[GOAL OF THE EXERCISE] Which lines below contain the word "math"? Copy each one.

[DATA SHOWN]
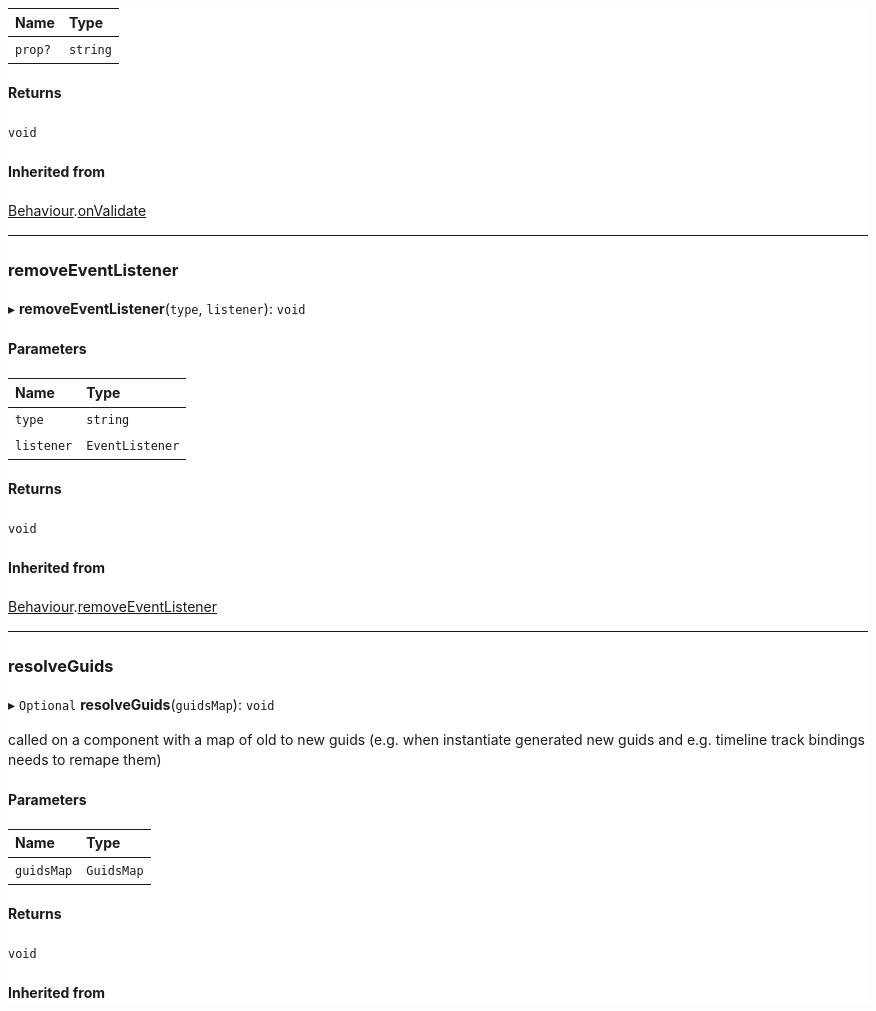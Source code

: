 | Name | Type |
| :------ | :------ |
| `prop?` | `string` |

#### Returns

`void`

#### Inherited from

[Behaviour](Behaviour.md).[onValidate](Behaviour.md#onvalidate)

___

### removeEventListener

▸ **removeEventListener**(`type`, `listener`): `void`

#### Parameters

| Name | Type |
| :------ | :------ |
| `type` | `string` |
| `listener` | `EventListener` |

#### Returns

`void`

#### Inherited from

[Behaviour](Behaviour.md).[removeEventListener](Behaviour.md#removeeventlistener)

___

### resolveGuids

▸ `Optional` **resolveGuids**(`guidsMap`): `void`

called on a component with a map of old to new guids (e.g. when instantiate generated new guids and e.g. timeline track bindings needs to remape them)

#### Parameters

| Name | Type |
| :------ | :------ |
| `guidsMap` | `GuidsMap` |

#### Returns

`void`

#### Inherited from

---

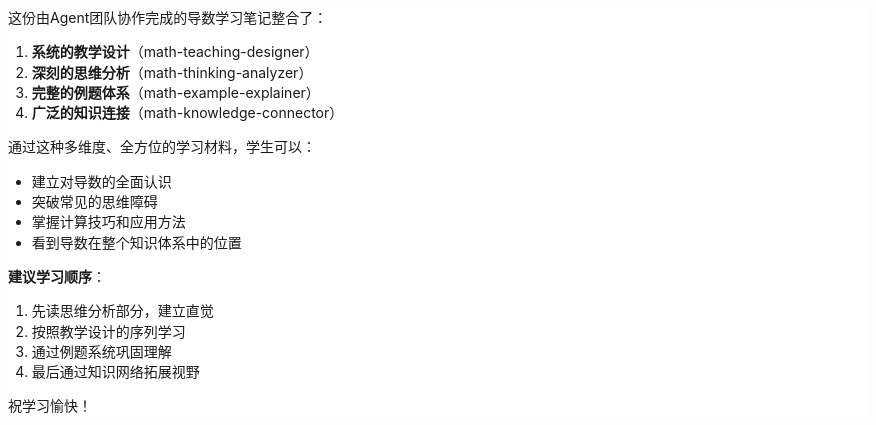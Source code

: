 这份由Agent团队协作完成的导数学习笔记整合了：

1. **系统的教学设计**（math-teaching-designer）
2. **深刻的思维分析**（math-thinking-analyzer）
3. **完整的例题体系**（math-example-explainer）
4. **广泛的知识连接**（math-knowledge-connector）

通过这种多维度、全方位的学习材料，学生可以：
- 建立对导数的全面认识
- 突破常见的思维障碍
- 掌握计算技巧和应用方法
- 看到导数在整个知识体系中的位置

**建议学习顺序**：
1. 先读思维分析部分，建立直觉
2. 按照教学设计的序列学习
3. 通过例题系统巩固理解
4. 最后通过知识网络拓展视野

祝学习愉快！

[OUTPUT]
1. **系统的教学设计**（math-teaching-designer）
2. **深刻的思维分析**（math-thinking-analyzer）
3. **完整的例题体系**（math-example-explainer）
4. **广泛的知识连接**（math-knowledge-connector）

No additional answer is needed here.